Digby Hildreth
03 March 2020, 1:15 AM
Lismore Liver Clinic is playing a key role in a campaign aimed at making Australia free of hepatitis C by 2030.
Around 182,000 Australians live with chronic infection, and the Northern Rivers is a hot spot. The TEST CURE LIVE campaign is aimed at the estimated 3000 people living in the region with the virus, to encourage them to seek a treatment that is 95% effective.

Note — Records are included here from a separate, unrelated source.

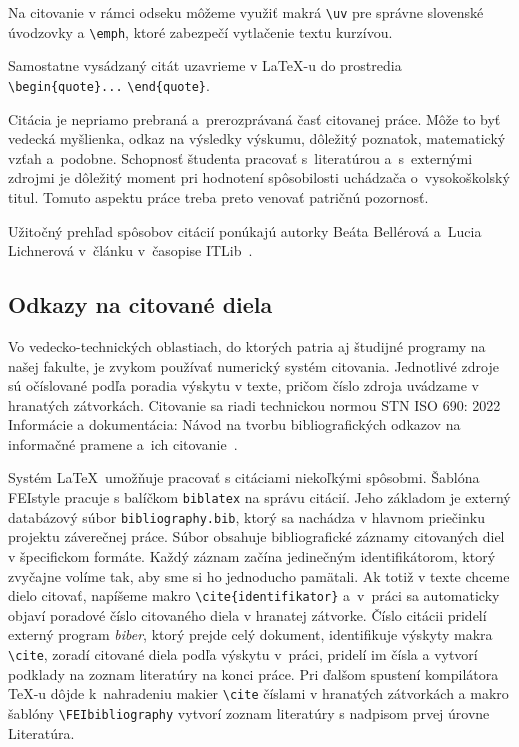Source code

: Na citovanie v rámci odseku môžeme využiť makrá \verb|\uv| pre
správne slovenské úvodzovky a \verb|\emph|,
ktoré zabezpečí vytlačenie textu kurzívou.

Samostatne vysádzaný citát uzavrieme v \LaTeX-u do prostredia
\verb|\begin{quote}...| \verb|\end{quote}|.

Citácia je nepriamo prebraná a~prerozprávaná
časť citovanej práce.
Môže to byť vedecká myšlienka, odkaz na výsledky výskumu,
dôležitý poznatok, matematický vzťah a~podobne.
Schopnosť študenta pracovať s~literatúrou a~s~externými zdrojmi
je dôležitý moment pri hodnotení spôsobilosti uchádzača
o~vysokoškolský titul.
Tomuto aspektu práce treba preto venovať patričnú pozornosť.

Užitočný prehľad spôsobov citácií ponúkajú autorky
Beáta Bellérová a~Lucia Lichnerová v~článku v~časopise ITLib~\cite{Lichnerova2023Nove}.

\subsection{Odkazy na citované diela}
Vo vedecko-technických oblastiach, do ktorých patria aj študijné programy na našej fakulte, je zvykom používať numerický systém citovania. Jednotlivé zdroje sú očíslované podľa poradia výskytu v texte, pričom číslo zdroja uvádzame v hranatých zátvorkách.
Citovanie sa riadi technickou normou STN ISO 690: 2022 Informácie a dokumentácia: Návod na tvorbu bibliografických odkazov na informačné pramene a~ich citovanie~\cite{iso690}.

Systém \LaTeX\ umožňuje pracovať s citáciami niekoľkými spôsobmi.
Šablóna FEIstyle pracuje s balíčkom \verb|biblatex| na správu citácií. Jeho základom je externý databázový súbor \texttt{bibliography.bib},
ktorý sa nachádza v hlavnom priečinku projektu záverečnej práce.
Súbor obsahuje bibliografické záznamy citovaných diel
v špecifickom formáte.
Každý záznam začína jedinečným identifikátorom, ktorý zvyčajne
volíme tak, aby sme si ho jednoducho pamätali.
Ak totiž v texte chceme dielo citovať, napíšeme makro \verb|\cite{identifikator}| a~v~práci sa automaticky objaví poradové číslo citovaného diela v hranatej zátvorke.
Číslo citácii pridelí externý program \textsl{biber},
ktorý prejde celý dokument, identifikuje výskyty makra \verb|\cite|, zoradí citované diela podľa výskytu v~práci,
pridelí im čísla a vytvorí podklady na zoznam literatúry na konci práce.
Pri ďalšom spustení kompilátora \TeX-u dôjde k~nahradeniu makier
\verb|\cite| číslami v hranatých zátvorkách a makro šablóny
\verb|\FEIbibliography| vytvorí zoznam literatúry s nadpisom
prvej úrovne Literatúra.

“If you think there is any chance you may have contracted hepatitis C, even if it was decades ago, through needles, a blood transfusion or tattoos, I would urge you to ask your GP for a blood test to find out,” says Krista Zohrab, Lismore Liver Clinic’s clinical nurse consultant.
“There is no reason to live with hepatitis C. A simple test followed by tablets for two or three months is all it takes to be cured. Treatment is cheap, with few or no side-effects, and 95% successful.”
Sometimes shame about their drug-using past can stop people from coming forward, Krista says, and she suggests that anyone not comfortable talking to their GP should call the Clinic direct on 6620 7539.
“We can help organise testing and treatment anywhere on the Northern Rivers,” she says.
The campaign – a Hepatitis Australia initiative in collaboration with Hepatitis NSW and the Northern NSW Local Health District – is aimed primarily at people 50 years and older. Many of them may have contracted the virus unknowingly in their youth, when it was only known as “non-A, non-B”.
Hepatitis C can lie hidden for decades, a “silent” presence in the liver, showing few symptoms.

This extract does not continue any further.